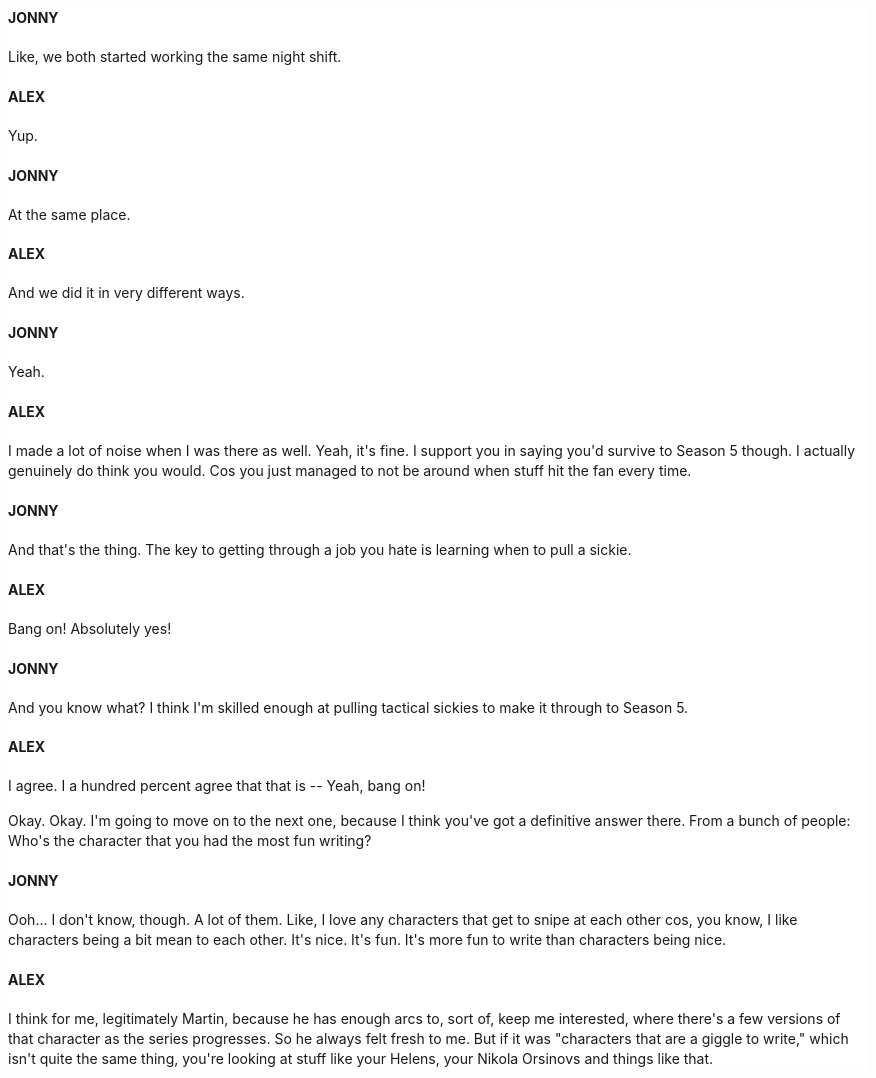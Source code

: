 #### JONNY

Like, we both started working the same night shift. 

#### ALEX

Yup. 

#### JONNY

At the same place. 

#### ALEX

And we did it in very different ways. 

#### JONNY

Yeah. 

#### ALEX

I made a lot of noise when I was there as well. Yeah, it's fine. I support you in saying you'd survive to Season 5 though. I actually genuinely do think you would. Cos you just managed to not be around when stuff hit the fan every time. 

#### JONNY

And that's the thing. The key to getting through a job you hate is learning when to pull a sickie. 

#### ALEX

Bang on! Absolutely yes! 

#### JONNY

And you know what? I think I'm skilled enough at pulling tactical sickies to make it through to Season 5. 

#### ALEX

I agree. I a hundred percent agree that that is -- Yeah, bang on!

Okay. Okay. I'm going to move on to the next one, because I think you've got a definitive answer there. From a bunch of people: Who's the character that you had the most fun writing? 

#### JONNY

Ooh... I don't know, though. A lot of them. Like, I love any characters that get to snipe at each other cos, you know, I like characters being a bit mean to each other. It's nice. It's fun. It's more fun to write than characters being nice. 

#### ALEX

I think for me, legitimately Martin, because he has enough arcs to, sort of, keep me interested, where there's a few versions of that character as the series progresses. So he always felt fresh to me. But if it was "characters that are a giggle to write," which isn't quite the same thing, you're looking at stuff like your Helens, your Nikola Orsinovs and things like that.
--
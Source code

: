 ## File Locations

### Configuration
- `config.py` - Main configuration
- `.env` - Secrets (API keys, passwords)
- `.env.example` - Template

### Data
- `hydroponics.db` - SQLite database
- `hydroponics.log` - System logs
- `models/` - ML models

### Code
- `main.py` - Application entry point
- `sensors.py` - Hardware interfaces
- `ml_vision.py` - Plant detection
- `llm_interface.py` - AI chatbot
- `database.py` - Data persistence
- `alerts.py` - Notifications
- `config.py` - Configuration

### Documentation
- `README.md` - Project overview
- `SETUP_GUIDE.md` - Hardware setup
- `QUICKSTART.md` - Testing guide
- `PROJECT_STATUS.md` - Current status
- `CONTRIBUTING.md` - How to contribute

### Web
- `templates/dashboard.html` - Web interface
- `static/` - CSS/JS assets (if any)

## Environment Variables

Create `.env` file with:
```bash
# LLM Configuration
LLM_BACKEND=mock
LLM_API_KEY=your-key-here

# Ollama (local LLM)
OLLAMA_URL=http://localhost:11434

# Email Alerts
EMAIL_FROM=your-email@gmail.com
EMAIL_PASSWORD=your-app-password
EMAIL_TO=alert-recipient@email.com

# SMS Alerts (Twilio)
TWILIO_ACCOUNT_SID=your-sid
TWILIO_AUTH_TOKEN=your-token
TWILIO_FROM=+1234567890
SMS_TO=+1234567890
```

**What is needed:**
Across the listing above, count the lines that include "hydroponics" and give the figure with no other words.

**Task result:**
2